Nous nous glissons sur une brève étendue de terre boisée, où une dizaine de pruniers se font la concurrence non loin de larges champs de légumes, à moins d'une heure de marche de la cité la plus proche de Lacia HoldBorg. C'est Merialeth qui perçoit l'objet de notre priorité. Elle repère, sur le flanc nord-est du siège, une large tente qui laisse à penser que des personnalités importantes de l'armée des Huit se trouvent là, tout près de nous. Un individu tourne sur lui-même et gigote en des gestes rageurs. Un autre homme est assiégé à un tabouret, adossé à une table de fortune, et ils affichent inquiétude et rage. Au-devant, les sauvages s'amusent en des cris bestiaux, ou bien ils lancent quelques lourdes roches avec leurs catapultes, ou bien ils décochent des flèches enflammées. Confirmant ce que nous avions appris et entendu jusqu'à présent, il est évident que ces immondices ne cherchent pas la victoire, ni la bataille. Ils jouent avec leurs victimes. Ils les effraient. Les fatiguent. Et attendent le jour où les Hommes du Sud seront obligés de sortir.   

— Vous êtes sûre de vous, Dame Aeryn ? 

Le timbre anxieux de Torebok m'extirpe de mes réflexions. Je ne réagis pas tout de suite, perplexe. Il ajoute :

— Je ne remets pas notre plan en question, au contraire. Il fonctionnerait, mais...de simples sorts de protection ont drainé votre vitalité. J'ai peur que... 

— Occupez-vous de ces Mages Fous, je m'occuperai du siège. Nous en avons discuté. S'il vous faut porter mon corps inconscient jusqu'aux portes, alors soit. 

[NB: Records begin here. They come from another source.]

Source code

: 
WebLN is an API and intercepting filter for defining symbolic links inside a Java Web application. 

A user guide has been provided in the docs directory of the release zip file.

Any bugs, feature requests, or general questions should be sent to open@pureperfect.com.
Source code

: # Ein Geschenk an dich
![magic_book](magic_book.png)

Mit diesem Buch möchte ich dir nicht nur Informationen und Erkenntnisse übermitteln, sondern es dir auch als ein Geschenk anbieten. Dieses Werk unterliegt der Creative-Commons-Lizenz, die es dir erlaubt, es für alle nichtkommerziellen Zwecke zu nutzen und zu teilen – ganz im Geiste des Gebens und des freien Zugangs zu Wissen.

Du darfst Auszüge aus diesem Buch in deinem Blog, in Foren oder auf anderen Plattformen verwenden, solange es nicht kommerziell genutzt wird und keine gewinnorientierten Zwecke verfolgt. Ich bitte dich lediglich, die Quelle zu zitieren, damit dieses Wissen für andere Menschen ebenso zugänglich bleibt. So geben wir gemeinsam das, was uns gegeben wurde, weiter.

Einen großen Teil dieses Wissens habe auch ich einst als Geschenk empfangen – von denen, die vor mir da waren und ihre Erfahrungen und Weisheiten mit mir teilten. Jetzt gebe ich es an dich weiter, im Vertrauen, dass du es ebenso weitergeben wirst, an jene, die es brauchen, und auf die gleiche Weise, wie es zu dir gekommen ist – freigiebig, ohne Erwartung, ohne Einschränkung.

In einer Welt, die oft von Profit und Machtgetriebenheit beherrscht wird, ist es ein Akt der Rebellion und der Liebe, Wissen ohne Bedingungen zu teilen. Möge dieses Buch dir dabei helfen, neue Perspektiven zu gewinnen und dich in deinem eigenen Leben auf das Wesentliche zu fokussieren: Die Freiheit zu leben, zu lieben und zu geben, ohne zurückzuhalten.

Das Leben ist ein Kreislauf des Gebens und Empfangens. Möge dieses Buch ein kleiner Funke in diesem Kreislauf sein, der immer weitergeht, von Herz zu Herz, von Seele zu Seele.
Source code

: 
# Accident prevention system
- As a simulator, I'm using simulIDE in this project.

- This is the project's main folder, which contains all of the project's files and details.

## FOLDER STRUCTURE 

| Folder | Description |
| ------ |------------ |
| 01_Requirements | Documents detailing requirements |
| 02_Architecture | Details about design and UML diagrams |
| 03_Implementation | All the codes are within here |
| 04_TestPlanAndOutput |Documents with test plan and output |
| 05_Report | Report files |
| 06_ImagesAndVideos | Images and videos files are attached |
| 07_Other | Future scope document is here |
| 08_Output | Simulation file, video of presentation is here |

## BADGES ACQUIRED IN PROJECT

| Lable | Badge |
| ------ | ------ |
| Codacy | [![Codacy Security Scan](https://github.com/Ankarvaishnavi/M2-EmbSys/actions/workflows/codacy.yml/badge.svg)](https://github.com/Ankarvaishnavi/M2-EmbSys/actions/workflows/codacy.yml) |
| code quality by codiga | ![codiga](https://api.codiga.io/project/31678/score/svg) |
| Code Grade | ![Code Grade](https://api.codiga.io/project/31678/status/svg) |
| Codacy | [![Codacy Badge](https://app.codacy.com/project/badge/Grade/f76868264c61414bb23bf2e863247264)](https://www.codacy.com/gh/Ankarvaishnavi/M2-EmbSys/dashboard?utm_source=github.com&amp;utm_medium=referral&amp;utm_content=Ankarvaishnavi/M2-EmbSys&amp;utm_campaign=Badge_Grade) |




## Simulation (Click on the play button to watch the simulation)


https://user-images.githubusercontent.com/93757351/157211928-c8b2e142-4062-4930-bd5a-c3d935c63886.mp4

Je me suis plus ou moins préparée mentalement à souffrir, donc il n'est pas envisageable de réfléchir à un nouveau plan. Torebok acquiesce, tout de même soucieux. Il a l'air d'apprécier à une trop haute valeur mon dévouement. À quoi d'autre suis-je censée servir ? Pourquoi Orist m'aurait convoquée, si ce n'est pour cette magie en moi ? Le Seigneur Eldaer m'a questionnée à ce sujet, puis le Mage libre, puis Maelan. Ils ne voulaient pas une guerrière de plus dans cette troupe. Il leur était nécessaire de dénicher le plus puissant détenteur de Lumière et d'Obscurité et nul ne détient plus de pouvoirs que moi, en ce monde. Je n'ai pas le choix. Je me suis pliée à ma destinée, car je crois désormais avoir survécu au passé, avoir opté pour l'exil et non la mort pour une raison et cette raison se dévoile aujourd'hui.

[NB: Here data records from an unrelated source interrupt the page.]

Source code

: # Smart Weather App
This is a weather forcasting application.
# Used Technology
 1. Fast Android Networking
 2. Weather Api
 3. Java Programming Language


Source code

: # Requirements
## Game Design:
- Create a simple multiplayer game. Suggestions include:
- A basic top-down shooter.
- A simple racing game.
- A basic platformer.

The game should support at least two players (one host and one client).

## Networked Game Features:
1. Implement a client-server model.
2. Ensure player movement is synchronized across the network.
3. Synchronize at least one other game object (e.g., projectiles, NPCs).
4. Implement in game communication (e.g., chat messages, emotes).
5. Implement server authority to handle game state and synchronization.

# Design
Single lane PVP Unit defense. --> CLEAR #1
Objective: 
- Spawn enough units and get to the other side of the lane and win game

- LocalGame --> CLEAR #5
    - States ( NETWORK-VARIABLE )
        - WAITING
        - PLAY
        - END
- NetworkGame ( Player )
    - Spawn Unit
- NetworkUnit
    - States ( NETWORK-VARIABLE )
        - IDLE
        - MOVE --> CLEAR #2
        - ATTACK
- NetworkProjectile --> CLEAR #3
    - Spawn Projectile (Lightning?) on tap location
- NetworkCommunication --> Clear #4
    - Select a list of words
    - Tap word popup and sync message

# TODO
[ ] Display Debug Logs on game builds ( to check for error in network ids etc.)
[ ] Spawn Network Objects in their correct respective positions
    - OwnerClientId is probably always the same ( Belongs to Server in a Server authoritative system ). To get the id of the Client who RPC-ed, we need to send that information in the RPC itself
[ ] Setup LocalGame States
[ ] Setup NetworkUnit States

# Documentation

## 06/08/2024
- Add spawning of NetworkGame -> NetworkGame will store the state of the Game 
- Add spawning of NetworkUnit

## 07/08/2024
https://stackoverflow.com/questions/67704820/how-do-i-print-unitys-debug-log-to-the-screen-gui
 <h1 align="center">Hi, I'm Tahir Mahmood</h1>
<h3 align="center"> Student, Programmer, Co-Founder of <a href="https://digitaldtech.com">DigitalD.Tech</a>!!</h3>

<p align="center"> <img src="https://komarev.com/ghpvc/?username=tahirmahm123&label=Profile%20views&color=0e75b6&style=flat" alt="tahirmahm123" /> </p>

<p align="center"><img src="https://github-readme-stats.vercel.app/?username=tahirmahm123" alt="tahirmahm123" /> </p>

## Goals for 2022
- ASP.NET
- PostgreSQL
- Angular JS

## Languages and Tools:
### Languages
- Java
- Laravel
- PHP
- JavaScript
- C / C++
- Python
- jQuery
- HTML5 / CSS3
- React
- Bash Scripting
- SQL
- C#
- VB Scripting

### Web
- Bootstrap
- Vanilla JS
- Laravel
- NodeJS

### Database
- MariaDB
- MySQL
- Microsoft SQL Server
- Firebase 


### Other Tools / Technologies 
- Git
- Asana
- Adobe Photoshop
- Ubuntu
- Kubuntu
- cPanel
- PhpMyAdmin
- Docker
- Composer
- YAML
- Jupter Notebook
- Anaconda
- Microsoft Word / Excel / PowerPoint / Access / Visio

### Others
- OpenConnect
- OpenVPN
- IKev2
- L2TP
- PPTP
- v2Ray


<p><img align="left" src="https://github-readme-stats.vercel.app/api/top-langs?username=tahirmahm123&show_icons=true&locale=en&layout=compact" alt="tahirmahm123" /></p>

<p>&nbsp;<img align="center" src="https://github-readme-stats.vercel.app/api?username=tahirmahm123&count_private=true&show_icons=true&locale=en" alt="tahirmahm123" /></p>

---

Sans un mot de plus, Laerran se met en action. Transportant un carquois vide depuis la plaine de la Grande Région, Duran a envoyé hier soir la jeune Veseryn ramasser des bouts de bois qui feraient l'affaire et ensemble, ils ont taillé trois flèches. La fille s'est appliquée sous la direction de notre ami qui s'est assuré qu'elle ne se blesse pas. Ces projectiles seraient inutilisables entre les mains de n'importe quel Homme. Or, l'Elfe maîtrise l'archerie mieux que tout art guerrier, elles parviendront à leur cible. Et il nous le prouve sans tarder. Il encoche et décoche à toute vitesse, visant à la perfection, avec une précision fatale. 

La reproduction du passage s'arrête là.